(Data extracted from a collection)
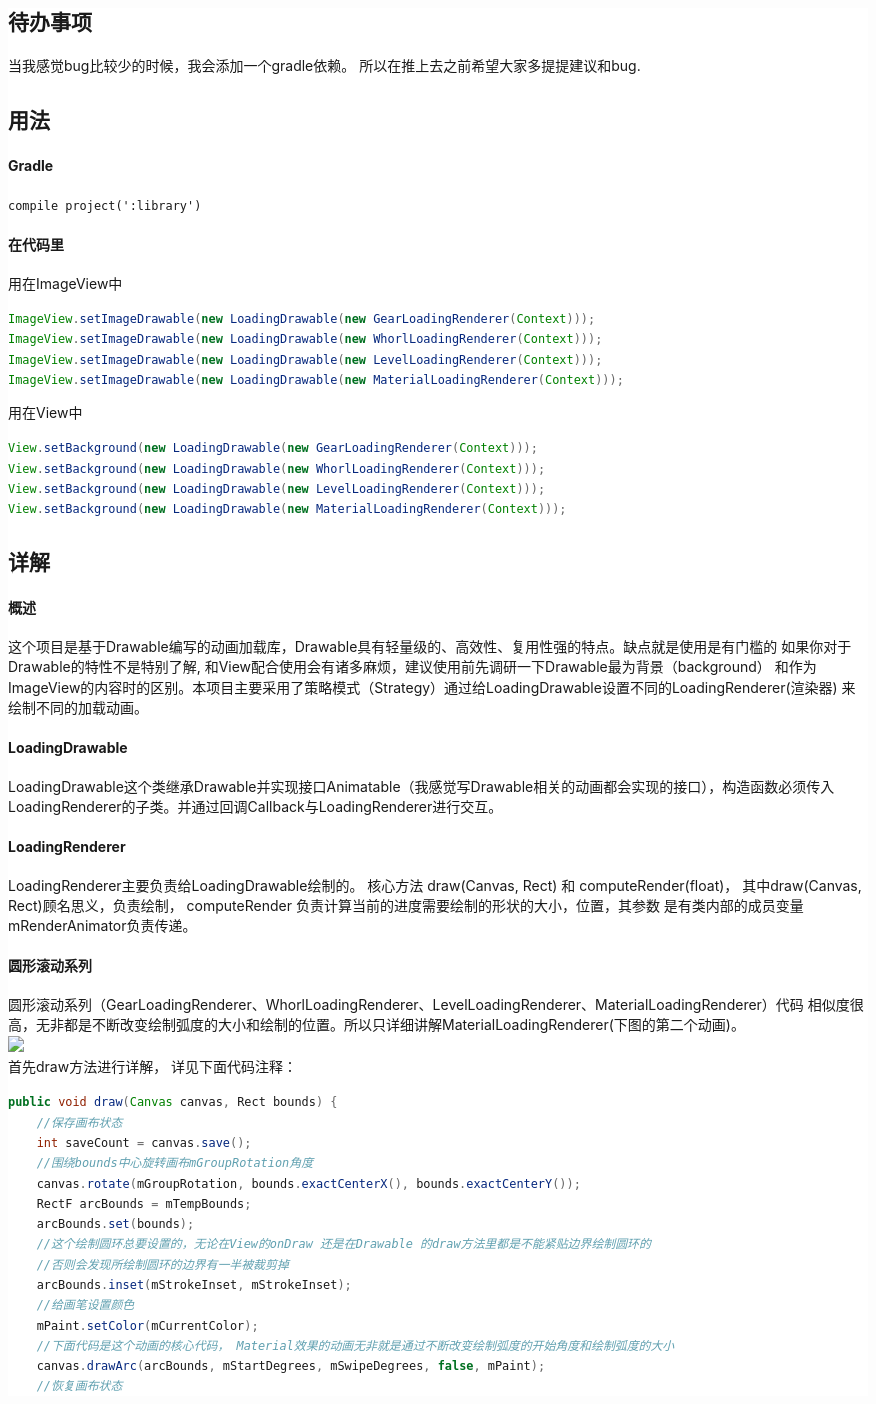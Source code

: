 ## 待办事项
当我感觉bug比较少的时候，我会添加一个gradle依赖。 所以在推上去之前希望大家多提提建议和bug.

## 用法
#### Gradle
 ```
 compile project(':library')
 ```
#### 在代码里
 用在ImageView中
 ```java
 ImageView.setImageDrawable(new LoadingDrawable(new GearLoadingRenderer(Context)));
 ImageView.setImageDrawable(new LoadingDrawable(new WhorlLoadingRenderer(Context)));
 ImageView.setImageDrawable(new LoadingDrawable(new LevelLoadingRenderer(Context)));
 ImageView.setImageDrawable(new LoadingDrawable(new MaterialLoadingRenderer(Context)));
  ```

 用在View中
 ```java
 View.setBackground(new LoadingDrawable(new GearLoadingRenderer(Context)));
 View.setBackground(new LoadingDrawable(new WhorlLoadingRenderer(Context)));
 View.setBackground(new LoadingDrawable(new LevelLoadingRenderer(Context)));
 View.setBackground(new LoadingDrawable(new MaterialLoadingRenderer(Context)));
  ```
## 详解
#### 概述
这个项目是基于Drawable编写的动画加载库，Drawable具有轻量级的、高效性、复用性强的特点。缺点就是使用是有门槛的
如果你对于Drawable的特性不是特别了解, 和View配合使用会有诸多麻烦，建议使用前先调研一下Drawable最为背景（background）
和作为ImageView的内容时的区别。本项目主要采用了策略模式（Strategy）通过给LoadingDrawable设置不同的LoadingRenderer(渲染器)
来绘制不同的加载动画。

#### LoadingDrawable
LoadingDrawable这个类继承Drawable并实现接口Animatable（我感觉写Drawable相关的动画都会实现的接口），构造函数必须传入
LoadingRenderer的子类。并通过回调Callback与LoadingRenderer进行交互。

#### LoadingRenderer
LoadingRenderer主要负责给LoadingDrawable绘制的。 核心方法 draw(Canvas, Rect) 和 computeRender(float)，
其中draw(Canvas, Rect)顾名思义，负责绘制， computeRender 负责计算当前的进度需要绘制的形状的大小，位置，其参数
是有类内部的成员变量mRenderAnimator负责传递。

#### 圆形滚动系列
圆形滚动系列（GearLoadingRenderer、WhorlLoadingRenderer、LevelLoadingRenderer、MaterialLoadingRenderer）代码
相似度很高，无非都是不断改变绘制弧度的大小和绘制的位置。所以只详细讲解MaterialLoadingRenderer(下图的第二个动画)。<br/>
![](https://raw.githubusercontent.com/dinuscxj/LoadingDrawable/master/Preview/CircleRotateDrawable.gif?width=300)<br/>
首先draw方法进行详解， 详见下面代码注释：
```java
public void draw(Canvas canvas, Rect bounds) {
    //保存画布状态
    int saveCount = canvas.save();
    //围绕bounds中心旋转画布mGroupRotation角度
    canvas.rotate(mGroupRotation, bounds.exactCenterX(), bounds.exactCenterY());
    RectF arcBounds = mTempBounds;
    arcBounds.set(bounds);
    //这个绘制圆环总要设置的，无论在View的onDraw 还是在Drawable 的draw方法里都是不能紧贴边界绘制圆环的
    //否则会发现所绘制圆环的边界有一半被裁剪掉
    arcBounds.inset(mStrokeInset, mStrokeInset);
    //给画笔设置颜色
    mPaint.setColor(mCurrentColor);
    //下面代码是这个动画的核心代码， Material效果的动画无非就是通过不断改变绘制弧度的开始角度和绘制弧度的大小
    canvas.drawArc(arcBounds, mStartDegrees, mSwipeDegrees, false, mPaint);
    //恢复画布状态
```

**Task to carry out:**
Only the pictures are to be left out, and all of the data must otherwise be transcribed exactly.

**Exercise output:**
Source code

: ## 待办事项
当我感觉bug比较少的时候，我会添加一个gradle依赖。 所以在推上去之前希望大家多提提建议和bug.

## 用法
#### Gradle
 ```
 compile project(':library')
 ```
#### 在代码里
 用在ImageView中
 ```java
 ImageView.setImageDrawable(new LoadingDrawable(new GearLoadingRenderer(Context)));
 ImageView.setImageDrawable(new LoadingDrawable(new WhorlLoadingRenderer(Context)));
 ImageView.setImageDrawable(new LoadingDrawable(new LevelLoadingRenderer(Context)));
 ImageView.setImageDrawable(new LoadingDrawable(new MaterialLoadingRenderer(Context)));
  ```

 用在View中
 ```java
 View.setBackground(new LoadingDrawable(new GearLoadingRenderer(Context)));
 View.setBackground(new LoadingDrawable(new WhorlLoadingRenderer(Context)));
 View.setBackground(new LoadingDrawable(new LevelLoadingRenderer(Context)));
 View.setBackground(new LoadingDrawable(new MaterialLoadingRenderer(Context)));
  ```
## 详解
#### 概述
这个项目是基于Drawable编写的动画加载库，Drawable具有轻量级的、高效性、复用性强的特点。缺点就是使用是有门槛的
如果你对于Drawable的特性不是特别了解, 和View配合使用会有诸多麻烦，建议使用前先调研一下Drawable最为背景（background）
和作为ImageView的内容时的区别。本项目主要采用了策略模式（Strategy）通过给LoadingDrawable设置不同的LoadingRenderer(渲染器)
来绘制不同的加载动画。

#### LoadingDrawable
LoadingDrawable这个类继承Drawable并实现接口Animatable（我感觉写Drawable相关的动画都会实现的接口），构造函数必须传入
LoadingRenderer的子类。并通过回调Callback与LoadingRenderer进行交互。

#### LoadingRenderer
LoadingRenderer主要负责给LoadingDrawable绘制的。 核心方法 draw(Canvas, Rect) 和 computeRender(float)，
其中draw(Canvas, Rect)顾名思义，负责绘制， computeRender 负责计算当前的进度需要绘制的形状的大小，位置，其参数
是有类内部的成员变量mRenderAnimator负责传递。

#### 圆形滚动系列
圆形滚动系列（GearLoadingRenderer、WhorlLoadingRenderer、LevelLoadingRenderer、MaterialLoadingRenderer）代码
相似度很高，无非都是不断改变绘制弧度的大小和绘制的位置。所以只详细讲解MaterialLoadingRenderer(下图的第二个动画)。<br/>
![](https://raw.githubusercontent.com/dinuscxj/LoadingDrawable/master/Preview/CircleRotateDrawable.gif?width=300)<br/>
首先draw方法进行详解， 详见下面代码注释：
```java
public void draw(Canvas canvas, Rect bounds) {
    //保存画布状态
    int saveCount = canvas.save();
    //围绕bounds中心旋转画布mGroupRotation角度
    canvas.rotate(mGroupRotation, bounds.exactCenterX(), bounds.exactCenterY());
    RectF arcBounds = mTempBounds;
    arcBounds.set(bounds);
    //这个绘制圆环总要设置的，无论在View的onDraw 还是在Drawable 的draw方法里都是不能紧贴边界绘制圆环的
    //否则会发现所绘制圆环的边界有一半被裁剪掉
    arcBounds.inset(mStrokeInset, mStrokeInset);
    //给画笔设置颜色
    mPaint.setColor(mCurrentColor);
    //下面代码是这个动画的核心代码， Material效果的动画无非就是通过不断改变绘制弧度的开始角度和绘制弧度的大小
    canvas.drawArc(arcBounds, mStartDegrees, mSwipeDegrees, false, mPaint);
    //恢复画布状态
```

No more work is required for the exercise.